═════ DATA TO USE ═════

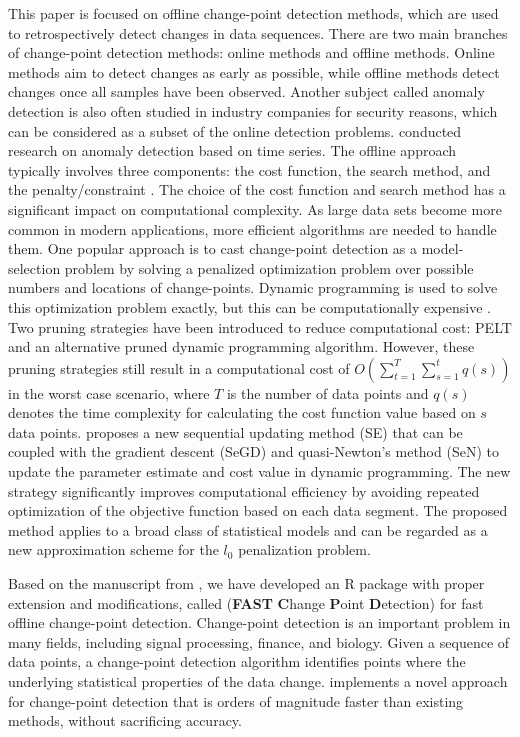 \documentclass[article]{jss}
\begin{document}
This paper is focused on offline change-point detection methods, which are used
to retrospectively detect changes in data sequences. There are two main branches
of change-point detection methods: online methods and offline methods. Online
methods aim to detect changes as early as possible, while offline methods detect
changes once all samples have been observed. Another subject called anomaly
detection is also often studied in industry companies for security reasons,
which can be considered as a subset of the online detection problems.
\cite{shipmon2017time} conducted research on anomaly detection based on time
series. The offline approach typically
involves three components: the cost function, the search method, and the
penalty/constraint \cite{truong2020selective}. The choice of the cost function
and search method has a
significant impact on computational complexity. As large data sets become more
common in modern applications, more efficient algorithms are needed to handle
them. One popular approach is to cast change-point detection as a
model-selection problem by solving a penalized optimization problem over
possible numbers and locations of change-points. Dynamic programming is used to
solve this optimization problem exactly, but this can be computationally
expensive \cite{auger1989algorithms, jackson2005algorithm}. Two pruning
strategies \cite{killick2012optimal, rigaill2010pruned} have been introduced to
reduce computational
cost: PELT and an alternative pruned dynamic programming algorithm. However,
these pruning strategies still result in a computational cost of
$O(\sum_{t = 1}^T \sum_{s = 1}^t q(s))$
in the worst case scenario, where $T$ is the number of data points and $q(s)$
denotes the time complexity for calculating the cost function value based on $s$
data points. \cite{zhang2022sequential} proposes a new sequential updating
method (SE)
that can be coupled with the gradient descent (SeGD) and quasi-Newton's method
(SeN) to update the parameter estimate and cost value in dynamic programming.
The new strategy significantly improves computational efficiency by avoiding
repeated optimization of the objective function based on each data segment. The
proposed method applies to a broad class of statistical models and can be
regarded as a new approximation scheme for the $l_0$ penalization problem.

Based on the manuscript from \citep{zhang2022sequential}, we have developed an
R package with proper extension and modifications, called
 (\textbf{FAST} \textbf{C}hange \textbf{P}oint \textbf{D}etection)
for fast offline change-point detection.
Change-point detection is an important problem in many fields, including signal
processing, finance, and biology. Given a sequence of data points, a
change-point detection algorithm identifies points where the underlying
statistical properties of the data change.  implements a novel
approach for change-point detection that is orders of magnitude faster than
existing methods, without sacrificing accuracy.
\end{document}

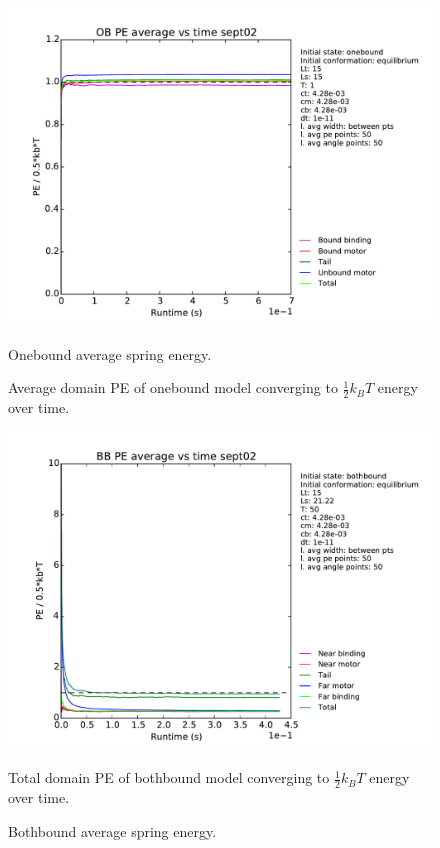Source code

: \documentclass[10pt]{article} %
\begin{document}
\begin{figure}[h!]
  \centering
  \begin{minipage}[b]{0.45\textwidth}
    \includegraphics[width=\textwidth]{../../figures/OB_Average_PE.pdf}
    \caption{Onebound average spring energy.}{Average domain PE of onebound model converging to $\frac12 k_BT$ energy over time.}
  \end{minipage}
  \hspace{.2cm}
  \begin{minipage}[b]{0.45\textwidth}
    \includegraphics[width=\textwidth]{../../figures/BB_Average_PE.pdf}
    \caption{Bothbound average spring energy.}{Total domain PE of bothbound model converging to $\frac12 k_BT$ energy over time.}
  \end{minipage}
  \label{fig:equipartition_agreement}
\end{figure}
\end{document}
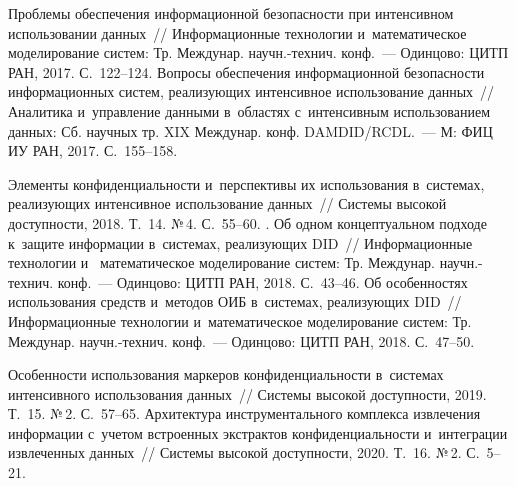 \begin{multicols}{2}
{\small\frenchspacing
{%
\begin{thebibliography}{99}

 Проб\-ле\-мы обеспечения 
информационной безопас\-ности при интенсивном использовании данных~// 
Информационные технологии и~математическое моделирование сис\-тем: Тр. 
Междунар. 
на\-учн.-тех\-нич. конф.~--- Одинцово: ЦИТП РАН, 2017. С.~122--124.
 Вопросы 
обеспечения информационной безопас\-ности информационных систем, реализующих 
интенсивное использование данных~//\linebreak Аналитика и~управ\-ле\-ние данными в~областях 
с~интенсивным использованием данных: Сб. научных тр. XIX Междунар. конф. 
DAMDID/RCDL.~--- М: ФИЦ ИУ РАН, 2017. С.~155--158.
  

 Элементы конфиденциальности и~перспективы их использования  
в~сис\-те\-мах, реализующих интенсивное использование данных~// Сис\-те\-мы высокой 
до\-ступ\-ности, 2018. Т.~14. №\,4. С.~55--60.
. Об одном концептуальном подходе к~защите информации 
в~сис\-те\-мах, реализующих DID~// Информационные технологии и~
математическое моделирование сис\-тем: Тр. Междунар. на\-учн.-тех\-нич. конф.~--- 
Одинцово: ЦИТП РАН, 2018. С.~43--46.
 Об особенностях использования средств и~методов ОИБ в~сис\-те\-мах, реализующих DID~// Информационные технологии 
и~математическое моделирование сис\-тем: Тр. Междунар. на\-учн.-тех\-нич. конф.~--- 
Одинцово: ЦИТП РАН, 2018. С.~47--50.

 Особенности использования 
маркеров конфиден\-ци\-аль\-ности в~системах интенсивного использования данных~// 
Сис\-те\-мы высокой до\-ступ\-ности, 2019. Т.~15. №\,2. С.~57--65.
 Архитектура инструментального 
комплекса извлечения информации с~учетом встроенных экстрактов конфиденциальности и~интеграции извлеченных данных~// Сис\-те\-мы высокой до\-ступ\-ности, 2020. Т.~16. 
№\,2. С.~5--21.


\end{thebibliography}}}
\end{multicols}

═════
═════ DATA TO USE ═════

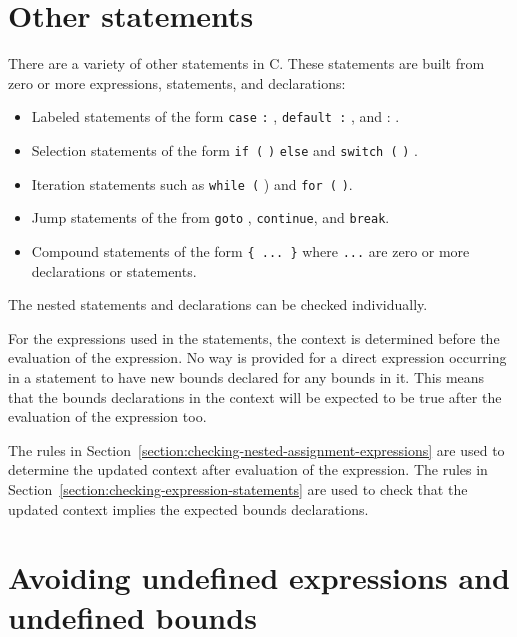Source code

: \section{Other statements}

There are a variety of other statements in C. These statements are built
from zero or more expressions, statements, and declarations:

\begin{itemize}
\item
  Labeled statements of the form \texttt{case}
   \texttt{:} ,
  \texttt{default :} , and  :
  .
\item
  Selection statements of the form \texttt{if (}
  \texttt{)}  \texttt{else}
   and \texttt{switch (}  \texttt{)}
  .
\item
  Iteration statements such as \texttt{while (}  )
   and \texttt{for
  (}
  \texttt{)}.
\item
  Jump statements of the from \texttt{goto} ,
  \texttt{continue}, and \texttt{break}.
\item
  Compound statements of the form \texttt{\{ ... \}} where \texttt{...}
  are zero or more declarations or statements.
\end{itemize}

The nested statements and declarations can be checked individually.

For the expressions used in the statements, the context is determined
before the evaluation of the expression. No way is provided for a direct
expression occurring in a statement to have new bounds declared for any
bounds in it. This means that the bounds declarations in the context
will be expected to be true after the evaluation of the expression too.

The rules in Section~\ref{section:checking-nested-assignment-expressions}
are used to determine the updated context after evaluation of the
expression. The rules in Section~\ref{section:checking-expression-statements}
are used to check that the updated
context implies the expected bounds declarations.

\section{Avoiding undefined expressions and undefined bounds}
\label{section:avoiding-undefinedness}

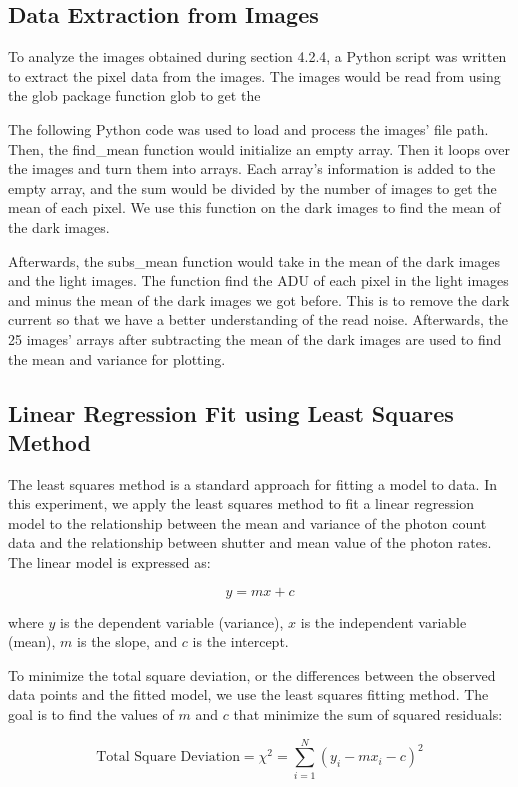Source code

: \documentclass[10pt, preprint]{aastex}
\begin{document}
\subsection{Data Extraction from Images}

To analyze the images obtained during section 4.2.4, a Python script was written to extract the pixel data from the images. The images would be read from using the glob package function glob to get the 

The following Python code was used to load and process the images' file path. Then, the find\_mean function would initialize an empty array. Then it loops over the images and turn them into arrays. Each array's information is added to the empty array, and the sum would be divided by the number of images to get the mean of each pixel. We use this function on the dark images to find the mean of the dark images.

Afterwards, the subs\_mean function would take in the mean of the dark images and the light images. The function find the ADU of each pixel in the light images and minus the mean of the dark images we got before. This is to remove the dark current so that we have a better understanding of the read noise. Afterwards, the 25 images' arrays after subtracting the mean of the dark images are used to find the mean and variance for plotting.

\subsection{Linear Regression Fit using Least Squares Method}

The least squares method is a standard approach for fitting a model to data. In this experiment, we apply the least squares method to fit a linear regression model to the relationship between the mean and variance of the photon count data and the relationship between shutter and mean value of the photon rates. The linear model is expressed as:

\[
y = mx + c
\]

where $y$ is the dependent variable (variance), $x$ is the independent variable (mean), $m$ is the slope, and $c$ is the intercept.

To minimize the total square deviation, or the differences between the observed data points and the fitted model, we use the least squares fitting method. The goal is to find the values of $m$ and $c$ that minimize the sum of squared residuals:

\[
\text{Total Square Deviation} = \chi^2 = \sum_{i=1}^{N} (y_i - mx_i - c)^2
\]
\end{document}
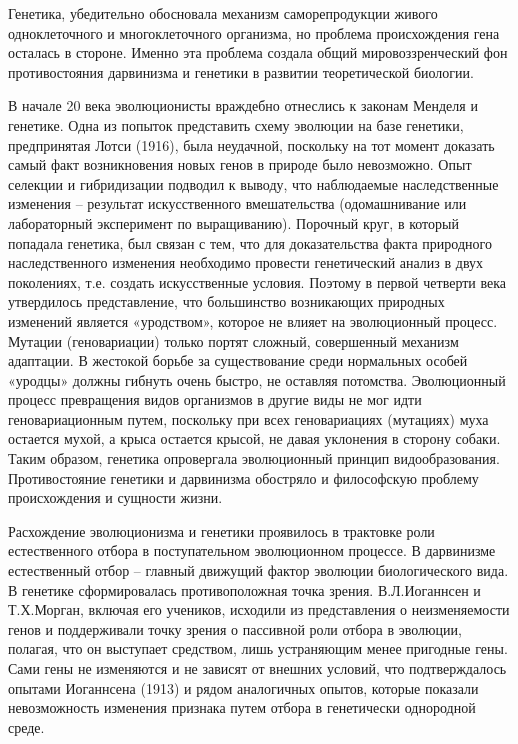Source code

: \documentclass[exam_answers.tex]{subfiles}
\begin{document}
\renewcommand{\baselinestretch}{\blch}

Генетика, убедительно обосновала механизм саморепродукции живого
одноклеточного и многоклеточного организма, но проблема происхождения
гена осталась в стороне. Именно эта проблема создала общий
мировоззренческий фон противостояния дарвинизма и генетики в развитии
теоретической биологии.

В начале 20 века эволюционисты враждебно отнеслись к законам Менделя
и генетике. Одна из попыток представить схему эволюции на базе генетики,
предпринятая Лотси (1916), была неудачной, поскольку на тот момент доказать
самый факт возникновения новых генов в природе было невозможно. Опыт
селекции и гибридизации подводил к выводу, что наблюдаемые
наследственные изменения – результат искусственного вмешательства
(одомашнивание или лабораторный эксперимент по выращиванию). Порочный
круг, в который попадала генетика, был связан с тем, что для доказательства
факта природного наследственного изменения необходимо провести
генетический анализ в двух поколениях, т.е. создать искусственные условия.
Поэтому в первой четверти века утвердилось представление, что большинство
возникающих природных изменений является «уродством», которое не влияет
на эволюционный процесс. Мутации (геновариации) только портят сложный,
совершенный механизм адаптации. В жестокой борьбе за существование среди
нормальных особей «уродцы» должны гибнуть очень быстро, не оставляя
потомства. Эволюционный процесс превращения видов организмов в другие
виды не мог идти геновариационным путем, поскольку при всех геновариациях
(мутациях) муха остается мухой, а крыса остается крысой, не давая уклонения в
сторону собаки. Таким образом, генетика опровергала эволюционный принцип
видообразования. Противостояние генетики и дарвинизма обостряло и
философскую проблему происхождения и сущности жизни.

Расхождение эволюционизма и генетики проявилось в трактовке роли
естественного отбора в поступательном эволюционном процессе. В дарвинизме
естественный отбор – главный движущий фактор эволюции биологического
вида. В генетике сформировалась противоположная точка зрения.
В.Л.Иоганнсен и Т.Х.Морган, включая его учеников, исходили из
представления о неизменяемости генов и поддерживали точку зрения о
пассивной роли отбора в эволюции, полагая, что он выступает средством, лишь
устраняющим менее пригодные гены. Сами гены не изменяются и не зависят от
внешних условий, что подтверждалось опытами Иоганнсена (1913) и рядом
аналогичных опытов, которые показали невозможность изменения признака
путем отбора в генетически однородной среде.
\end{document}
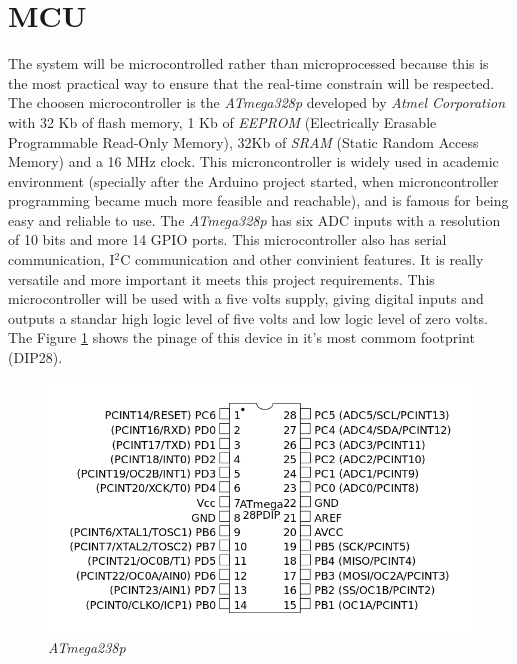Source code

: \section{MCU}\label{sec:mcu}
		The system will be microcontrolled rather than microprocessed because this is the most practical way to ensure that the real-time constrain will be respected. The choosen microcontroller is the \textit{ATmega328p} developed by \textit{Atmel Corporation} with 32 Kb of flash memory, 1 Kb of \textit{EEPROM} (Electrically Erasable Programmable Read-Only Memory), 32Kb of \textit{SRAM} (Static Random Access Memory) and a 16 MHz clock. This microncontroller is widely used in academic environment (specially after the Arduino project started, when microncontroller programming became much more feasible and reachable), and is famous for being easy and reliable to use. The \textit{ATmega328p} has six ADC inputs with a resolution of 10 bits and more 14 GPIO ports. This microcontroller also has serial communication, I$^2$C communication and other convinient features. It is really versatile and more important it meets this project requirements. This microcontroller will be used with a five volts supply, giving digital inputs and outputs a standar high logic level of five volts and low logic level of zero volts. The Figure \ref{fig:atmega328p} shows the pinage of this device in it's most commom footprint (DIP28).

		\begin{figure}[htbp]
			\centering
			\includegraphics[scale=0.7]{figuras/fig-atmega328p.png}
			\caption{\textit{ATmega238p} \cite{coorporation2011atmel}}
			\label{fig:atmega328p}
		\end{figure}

═════

__WHAT YOU HAVE TO DO__. In the data above, find the line containing "mx_i - c)^2" and the line containing "Расхождение эволюционизма и". Copy exactly the stretch from the first through the second, both included, leaving out any picture.

__WRITTEN RESPONSE__.
\text{Total Square Deviation} = \chi^2 = \sum_{i=1}^{N} (y_i - mx_i - c)^2
\]
\end{document}
Source code

: \documentclass[exam_answers.tex]{subfiles}
\begin{document}
\renewcommand{\baselinestretch}{\blch}

Генетика, убедительно обосновала механизм саморепродукции живого
одноклеточного и многоклеточного организма, но проблема происхождения
гена осталась в стороне. Именно эта проблема создала общий
мировоззренческий фон противостояния дарвинизма и генетики в развитии
теоретической биологии.

В начале 20 века эволюционисты враждебно отнеслись к законам Менделя
и генетике. Одна из попыток представить схему эволюции на базе генетики,
предпринятая Лотси (1916), была неудачной, поскольку на тот момент доказать
самый факт возникновения новых генов в природе было невозможно. Опыт
селекции и гибридизации подводил к выводу, что наблюдаемые
наследственные изменения – результат искусственного вмешательства
(одомашнивание или лабораторный эксперимент по выращиванию). Порочный
круг, в который попадала генетика, был связан с тем, что для доказательства
факта природного наследственного изменения необходимо провести
генетический анализ в двух поколениях, т.е. создать искусственные условия.
Поэтому в первой четверти века утвердилось представление, что большинство
возникающих природных изменений является «уродством», которое не влияет
на эволюционный процесс. Мутации (геновариации) только портят сложный,
совершенный механизм адаптации. В жестокой борьбе за существование среди
нормальных особей «уродцы» должны гибнуть очень быстро, не оставляя
потомства. Эволюционный процесс превращения видов организмов в другие
виды не мог идти геновариационным путем, поскольку при всех геновариациях
(мутациях) муха остается мухой, а крыса остается крысой, не давая уклонения в
сторону собаки. Таким образом, генетика опровергала эволюционный принцип
видообразования. Противостояние генетики и дарвинизма обостряло и
философскую проблему происхождения и сущности жизни.

Расхождение эволюционизма и генетики проявилось в трактовке роли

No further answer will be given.